The MOU is explicitly non-binding and calls for the parties to study the technical and economic feasibility of a long-term partnership to supply HALEU - defined in the agreement as uranium enriched in uranium-235 at levels greater than 10%.
Under the terms outlined, the European partner would make uranium feedstocks available to QLE’s planned conversion and enrichment facilities. Quantum Leap Energy would then enrich those feedstocks to HALEU for subsequent delivery to the partner, should the assessment and any future agreements proceed.
The memorandum extends through December 31, 2030 and contains non-binding estimates of HALEU quantities. The document contemplates potential deliveries starting in 2028 and scaling up through 2036, with the timing and volumes linked to the partner’s reactor development schedule and resulting fuel demands.
"Securing reliable HALEU supply is one of the most critical challenges facing the advanced nuclear industry today. This MOU is a meaningful step in QLE’s mission to build enrichment capabilities that serve both U.S. and global markets," said Dr. Ryno Pretorius, Chief Executive Officer of Quantum Leap Energy.

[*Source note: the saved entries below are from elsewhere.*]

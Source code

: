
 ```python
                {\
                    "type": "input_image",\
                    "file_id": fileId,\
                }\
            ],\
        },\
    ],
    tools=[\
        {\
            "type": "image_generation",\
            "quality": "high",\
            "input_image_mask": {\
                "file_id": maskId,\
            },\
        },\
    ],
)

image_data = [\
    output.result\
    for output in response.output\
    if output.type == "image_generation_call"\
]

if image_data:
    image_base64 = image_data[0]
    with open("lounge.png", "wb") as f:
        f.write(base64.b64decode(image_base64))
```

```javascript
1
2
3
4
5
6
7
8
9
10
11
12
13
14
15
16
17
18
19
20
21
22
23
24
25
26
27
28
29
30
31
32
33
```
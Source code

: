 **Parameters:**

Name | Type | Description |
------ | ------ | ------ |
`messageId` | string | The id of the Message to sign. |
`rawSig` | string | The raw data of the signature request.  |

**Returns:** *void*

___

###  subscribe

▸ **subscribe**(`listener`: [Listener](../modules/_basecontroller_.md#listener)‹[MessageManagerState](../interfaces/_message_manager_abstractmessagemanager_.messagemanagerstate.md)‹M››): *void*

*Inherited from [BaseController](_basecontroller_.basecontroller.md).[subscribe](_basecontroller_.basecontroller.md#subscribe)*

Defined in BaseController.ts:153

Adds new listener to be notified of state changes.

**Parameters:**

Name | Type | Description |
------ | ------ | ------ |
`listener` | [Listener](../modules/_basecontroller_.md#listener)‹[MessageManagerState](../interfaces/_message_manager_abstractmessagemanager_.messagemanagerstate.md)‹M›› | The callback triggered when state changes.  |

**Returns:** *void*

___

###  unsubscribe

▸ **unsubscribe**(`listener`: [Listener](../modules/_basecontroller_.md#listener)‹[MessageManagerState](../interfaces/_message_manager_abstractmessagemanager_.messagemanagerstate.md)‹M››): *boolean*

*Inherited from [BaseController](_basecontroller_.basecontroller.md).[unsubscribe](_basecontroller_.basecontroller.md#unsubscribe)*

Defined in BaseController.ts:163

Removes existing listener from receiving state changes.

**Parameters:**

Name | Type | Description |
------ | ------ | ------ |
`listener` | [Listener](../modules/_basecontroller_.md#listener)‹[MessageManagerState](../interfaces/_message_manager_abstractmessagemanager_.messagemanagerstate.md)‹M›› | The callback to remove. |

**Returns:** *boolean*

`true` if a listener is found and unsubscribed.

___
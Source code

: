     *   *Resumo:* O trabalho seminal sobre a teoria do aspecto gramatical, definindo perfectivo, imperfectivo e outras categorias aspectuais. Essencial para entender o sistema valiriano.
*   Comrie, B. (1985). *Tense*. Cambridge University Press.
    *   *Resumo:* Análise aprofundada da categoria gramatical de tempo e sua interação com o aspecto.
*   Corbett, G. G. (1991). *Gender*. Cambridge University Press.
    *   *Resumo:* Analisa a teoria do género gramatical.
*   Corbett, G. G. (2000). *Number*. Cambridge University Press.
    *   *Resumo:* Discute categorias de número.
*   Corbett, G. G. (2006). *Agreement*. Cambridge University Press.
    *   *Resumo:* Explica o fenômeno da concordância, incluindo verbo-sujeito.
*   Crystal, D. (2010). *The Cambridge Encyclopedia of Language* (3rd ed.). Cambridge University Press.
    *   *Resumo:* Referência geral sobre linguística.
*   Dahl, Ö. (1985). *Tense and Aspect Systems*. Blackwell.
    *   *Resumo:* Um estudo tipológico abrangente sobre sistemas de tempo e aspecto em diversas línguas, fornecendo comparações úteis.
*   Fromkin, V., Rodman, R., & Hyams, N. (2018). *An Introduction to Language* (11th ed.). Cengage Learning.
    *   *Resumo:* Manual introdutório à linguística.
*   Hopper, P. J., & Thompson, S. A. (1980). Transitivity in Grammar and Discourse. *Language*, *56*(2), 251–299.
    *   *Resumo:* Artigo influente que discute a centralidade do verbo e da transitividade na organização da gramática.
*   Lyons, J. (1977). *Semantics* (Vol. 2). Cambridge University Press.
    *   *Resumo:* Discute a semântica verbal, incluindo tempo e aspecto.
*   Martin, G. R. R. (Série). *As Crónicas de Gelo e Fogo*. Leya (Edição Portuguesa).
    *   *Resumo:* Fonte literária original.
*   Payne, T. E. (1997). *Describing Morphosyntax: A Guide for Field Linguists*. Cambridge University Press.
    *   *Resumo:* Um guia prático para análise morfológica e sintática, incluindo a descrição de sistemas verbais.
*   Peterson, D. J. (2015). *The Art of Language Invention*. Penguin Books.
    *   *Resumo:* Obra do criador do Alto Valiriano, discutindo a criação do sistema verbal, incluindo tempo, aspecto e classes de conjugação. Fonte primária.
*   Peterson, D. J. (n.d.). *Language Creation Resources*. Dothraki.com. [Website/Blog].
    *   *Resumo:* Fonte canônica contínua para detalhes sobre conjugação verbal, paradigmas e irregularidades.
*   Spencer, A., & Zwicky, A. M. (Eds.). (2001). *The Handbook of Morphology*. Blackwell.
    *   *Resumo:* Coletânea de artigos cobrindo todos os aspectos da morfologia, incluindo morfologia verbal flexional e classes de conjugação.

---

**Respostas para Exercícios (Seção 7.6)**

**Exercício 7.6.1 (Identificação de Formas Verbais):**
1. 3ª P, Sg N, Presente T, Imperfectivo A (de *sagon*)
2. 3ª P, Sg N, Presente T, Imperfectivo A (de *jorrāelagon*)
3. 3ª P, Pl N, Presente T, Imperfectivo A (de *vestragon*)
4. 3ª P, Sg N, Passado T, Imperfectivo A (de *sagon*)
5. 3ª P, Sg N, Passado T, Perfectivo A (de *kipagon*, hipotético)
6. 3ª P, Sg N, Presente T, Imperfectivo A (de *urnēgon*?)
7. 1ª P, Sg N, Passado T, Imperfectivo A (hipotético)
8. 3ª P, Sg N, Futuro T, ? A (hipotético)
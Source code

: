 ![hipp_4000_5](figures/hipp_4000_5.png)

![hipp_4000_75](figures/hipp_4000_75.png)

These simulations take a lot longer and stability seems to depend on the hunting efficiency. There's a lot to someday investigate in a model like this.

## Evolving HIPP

The MOU frames a scope of activities that includes assessing operational requirements, gauging production scalability at planned conversion and enrichment facilities, and estimating associated costs and commercial models. The parties retain the option to terminate the agreement early.
Quantum Leap Energy is identified in the announcement as a wholly owned subsidiary of ASP Isotopes dedicated to developing technologies and processes spanning segments of the fission and fusion nuclear fuel cycle.
Context and implications
The announcement provides a preliminary commercial framework for HALEU supply that, if advanced to binding agreements and executed projects, would create an integrated flow in which a European partner supplies feedstock and QLE performs conversion and enrichment. The timeline presented in the MOU ties potential deliveries to the counterparty’s reactor deployment and fuel needs, and the parties explicitly describe volume estimates as non-binding.
Investors responded in premarket trading, with ASP Isotopes shares rising 4.7%.